September’s book club choice was The Girl with the Dragon Tattoo. The general consensus was that most people really liked the book, though many of us wouldn’t have picked it up if it hadn’t have been a book club choice. The cover was probably the main thing that people found off-putting – its brashness and typical ‘thriller’ look meant that it didn’t come across as the type of book many of us would usually pick up, so we were all surprised at how much we enjoyed it, though one reader mentioned that they had found it difficult to get into the book at first, as lots of information is given in the opening chapter.

 
The discussion moved on to the central character, Salander, who many thought had seemed peripheral at first, with one person mentioning that it wasn’t immediately clear how she would tie into the plot, though she found her intriguing and wanted to know more about her. Others found themselves more interested initially in Blomkvist and the Vanger family mystery.
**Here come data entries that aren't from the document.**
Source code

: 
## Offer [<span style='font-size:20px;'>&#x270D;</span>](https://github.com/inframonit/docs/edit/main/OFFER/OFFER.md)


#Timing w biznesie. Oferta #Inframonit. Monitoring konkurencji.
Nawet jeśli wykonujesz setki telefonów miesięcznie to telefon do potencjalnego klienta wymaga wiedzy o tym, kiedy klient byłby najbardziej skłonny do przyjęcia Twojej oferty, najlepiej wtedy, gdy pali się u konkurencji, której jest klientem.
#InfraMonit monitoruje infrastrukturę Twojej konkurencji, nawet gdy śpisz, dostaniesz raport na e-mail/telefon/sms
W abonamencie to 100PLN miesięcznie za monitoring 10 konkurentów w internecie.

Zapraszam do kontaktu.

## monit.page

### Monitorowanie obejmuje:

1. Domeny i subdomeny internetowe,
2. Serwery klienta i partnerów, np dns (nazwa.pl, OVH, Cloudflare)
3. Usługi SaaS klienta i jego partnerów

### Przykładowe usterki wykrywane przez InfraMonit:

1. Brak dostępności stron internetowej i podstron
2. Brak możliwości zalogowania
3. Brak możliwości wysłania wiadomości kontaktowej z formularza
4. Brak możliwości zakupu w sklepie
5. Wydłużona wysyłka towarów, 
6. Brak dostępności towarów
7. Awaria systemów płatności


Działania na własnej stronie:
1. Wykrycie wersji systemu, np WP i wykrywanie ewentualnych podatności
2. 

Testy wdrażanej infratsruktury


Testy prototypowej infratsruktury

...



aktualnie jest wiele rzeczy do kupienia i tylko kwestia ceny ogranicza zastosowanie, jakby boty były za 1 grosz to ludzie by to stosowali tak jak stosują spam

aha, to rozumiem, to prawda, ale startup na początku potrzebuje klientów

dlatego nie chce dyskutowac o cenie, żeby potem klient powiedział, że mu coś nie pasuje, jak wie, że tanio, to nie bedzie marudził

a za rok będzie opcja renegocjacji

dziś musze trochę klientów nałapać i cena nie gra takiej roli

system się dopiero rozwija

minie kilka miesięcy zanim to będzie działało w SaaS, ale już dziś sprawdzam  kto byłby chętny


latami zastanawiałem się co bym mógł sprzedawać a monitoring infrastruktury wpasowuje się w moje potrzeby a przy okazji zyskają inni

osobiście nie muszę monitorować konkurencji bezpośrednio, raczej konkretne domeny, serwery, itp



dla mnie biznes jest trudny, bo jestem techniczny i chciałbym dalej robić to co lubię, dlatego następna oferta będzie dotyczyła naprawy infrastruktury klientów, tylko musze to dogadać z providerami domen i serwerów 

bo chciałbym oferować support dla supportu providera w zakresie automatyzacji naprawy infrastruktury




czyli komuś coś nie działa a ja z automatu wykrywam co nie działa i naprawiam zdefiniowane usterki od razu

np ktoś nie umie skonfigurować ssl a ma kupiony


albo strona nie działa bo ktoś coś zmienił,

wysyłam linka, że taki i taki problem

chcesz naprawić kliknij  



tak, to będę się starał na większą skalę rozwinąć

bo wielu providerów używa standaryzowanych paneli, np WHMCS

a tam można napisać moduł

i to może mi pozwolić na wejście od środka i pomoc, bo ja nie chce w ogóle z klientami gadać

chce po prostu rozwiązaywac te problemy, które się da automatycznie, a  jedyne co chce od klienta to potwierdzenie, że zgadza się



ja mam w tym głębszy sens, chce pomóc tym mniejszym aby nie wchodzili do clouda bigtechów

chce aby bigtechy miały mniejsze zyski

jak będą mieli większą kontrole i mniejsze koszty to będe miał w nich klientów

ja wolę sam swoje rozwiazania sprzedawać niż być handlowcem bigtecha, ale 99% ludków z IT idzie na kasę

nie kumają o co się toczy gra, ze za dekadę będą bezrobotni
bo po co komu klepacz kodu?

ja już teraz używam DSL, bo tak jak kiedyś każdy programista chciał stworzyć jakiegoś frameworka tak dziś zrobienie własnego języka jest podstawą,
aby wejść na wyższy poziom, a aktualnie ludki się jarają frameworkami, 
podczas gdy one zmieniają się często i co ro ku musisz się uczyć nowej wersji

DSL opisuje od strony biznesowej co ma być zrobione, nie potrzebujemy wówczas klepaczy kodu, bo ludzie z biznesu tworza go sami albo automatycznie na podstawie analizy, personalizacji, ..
We talked at some length about Salander’s moral compass – her attitude seemed to be that authority fails women, or that men fail women, and therefore violence against men in retaliation is acceptable, something that many of us found difficult to reconcile ourselves with. In fact, the theme of violence towards women, and especially the extreme violence that Salander’s guardian inflicts on her, made for uncomfortable reading.
 
Blomkvist’s relationships also sparked lots of discussion. His attitude towards women seemed fairly blasé, and many of us were sceptical about the fact that he seemed to be able to seduce any women who crossed his path – we felt that possibly this was wish-fullfilment on behalf of the author. This conversation led us back to the theme of violence against women that is so important in the book. One member of the group told us that the Swedish title translated as ‘Men who hate women’. The author really makes this point, we felt, with statistics about violence against women at the beginning of each section, but then he makes women into victims anyway, seemingly without any way out of this situation.
 
One reader told us that although she had enjoyed the book, she had found the characterisation forced and the information contrived. Others agreed that the extremely specific computer references – may date the book and were often rather jarring. The idea of hackers as misfits – also seemed rather stereotypical to most of us.
 
Other criticisms included the ‘Wenestrom affair’ subplot – it seemed to many readers to be more of a sideline than a central part of the plot, and some questioned why it was there at all, though the promise of information that will bring down Wenestrom does give Vanger the bait to entice Blomkvist to work for him. The slightly farcial element that is introduced in connection with this side of the story, where the main players trick a duplicitous employee into believing that their magazine is closing down, was also a little weak and let down the subplot, in many of our opinions. We also felt that the ‘twin’ aspect to the mystery wasn’t particularly original and has been done before, and that there were some plot holes – for example, after the murderer is revealed, his girlfriend is conveniently never mentioned again.
 
We felt that the book would make a good film – and the discussion centred for some time on who would play the central characters, but we eventually returned to the book itself and the question of whether it was well-written. One person found it a bit ‘clunky’, and though that the way that information is revealed didn’t feel seamless. However, it was suggested that this might be a result of reading literature in translation – unless you happen to be bilingual, there’s no way of telling whether this ‘clunkiness’ is a result of the original writing, or the translation.